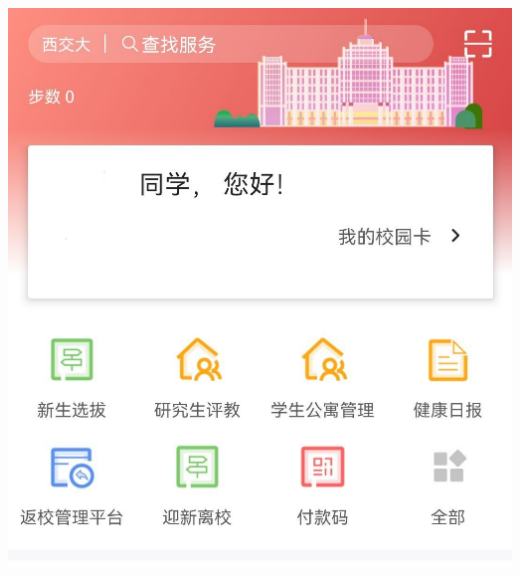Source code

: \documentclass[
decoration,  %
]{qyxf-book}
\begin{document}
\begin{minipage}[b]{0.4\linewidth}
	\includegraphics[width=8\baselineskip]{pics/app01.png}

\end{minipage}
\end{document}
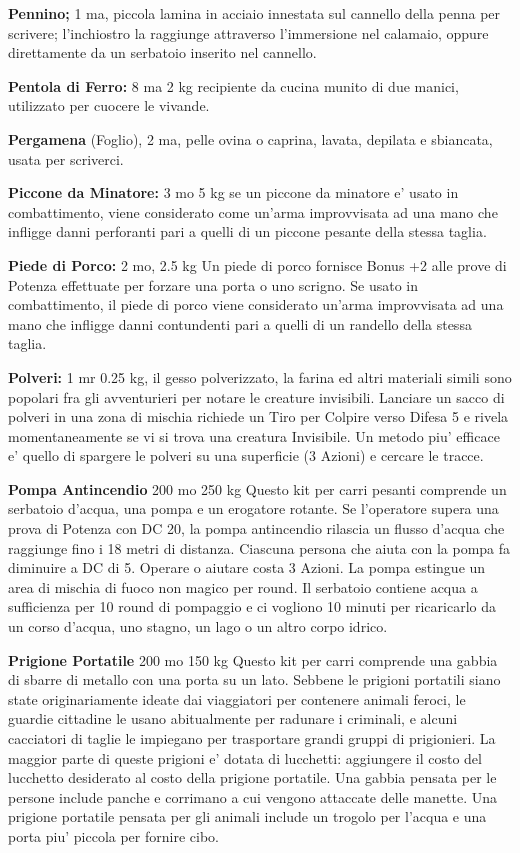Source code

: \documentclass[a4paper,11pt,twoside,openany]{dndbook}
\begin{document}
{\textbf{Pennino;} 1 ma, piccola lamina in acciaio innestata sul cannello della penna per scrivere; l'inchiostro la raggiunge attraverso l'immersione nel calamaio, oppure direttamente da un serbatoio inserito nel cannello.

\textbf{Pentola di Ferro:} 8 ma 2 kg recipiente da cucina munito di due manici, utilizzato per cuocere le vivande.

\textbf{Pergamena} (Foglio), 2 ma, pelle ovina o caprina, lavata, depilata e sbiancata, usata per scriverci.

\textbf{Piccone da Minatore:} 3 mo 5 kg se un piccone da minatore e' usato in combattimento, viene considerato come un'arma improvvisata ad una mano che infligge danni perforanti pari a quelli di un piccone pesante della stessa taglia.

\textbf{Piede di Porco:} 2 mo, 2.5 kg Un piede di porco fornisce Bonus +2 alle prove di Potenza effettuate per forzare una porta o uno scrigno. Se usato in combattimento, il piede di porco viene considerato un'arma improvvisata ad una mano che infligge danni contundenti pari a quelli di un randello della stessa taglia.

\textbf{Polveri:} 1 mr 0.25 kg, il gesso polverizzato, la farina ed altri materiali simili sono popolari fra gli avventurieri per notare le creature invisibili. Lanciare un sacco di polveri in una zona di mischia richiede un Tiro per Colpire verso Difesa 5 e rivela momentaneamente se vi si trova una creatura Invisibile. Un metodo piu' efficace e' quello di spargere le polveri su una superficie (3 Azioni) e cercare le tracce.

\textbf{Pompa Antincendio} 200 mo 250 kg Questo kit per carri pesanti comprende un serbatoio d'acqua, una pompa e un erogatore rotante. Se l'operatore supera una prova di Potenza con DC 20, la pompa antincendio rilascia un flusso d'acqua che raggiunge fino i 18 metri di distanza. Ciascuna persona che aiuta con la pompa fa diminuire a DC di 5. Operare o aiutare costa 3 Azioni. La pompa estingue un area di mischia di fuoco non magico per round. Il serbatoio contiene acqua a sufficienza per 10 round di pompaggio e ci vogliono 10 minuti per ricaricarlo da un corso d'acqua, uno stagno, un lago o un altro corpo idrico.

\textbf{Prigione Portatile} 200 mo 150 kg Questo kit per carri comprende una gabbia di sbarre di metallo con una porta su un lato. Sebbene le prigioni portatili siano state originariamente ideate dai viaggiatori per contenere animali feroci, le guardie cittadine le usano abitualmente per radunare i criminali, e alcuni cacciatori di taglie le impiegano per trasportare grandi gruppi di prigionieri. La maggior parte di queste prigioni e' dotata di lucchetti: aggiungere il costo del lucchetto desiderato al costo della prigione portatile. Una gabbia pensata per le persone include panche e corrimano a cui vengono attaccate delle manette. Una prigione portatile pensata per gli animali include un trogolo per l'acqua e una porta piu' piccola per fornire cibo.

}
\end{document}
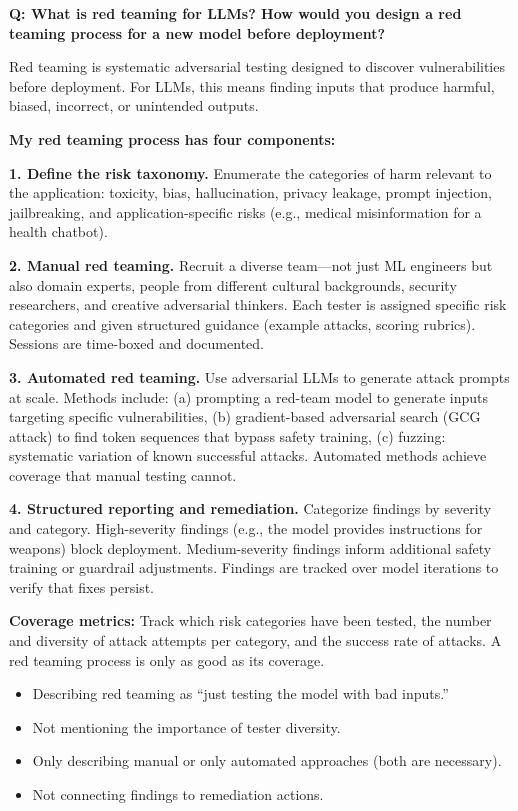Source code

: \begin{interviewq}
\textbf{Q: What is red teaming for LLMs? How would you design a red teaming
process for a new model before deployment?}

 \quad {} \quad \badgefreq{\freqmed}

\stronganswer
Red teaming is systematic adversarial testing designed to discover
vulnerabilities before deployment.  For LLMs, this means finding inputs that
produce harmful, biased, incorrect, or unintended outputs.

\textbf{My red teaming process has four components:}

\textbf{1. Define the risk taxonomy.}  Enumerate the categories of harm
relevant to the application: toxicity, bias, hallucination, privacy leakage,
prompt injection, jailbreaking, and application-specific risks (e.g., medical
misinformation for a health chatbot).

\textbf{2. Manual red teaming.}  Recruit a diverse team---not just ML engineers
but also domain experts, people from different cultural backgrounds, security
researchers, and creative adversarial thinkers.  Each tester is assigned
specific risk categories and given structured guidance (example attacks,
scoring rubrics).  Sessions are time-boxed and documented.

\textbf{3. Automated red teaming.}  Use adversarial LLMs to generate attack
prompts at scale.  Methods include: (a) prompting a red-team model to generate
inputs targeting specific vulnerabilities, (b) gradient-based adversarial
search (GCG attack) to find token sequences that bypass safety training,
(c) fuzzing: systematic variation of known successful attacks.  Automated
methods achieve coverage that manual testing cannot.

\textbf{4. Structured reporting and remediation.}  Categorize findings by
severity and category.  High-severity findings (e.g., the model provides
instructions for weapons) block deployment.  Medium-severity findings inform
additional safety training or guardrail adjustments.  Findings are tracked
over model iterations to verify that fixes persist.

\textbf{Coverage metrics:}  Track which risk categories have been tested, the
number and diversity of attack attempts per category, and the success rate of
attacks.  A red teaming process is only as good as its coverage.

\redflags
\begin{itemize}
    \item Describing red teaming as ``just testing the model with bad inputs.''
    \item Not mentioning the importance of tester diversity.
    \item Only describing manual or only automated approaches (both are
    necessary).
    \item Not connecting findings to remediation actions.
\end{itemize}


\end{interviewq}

..............................

PROBLEM DESCRIPTION = Both the line containing "usata per scriverci." and the line containing "pesante della stessa taglia." belong in the answer. Print them and every line above that falls between them exactly, and no others.

COMPLETED TASK =
\textbf{Pergamena} (Foglio), 2 ma, pelle ovina o caprina, lavata, depilata e sbiancata, usata per scriverci.

\textbf{Piccone da Minatore:} 3 mo 5 kg se un piccone da minatore e' usato in combattimento, viene considerato come un'arma improvvisata ad una mano che infligge danni perforanti pari a quelli di un piccone pesante della stessa taglia.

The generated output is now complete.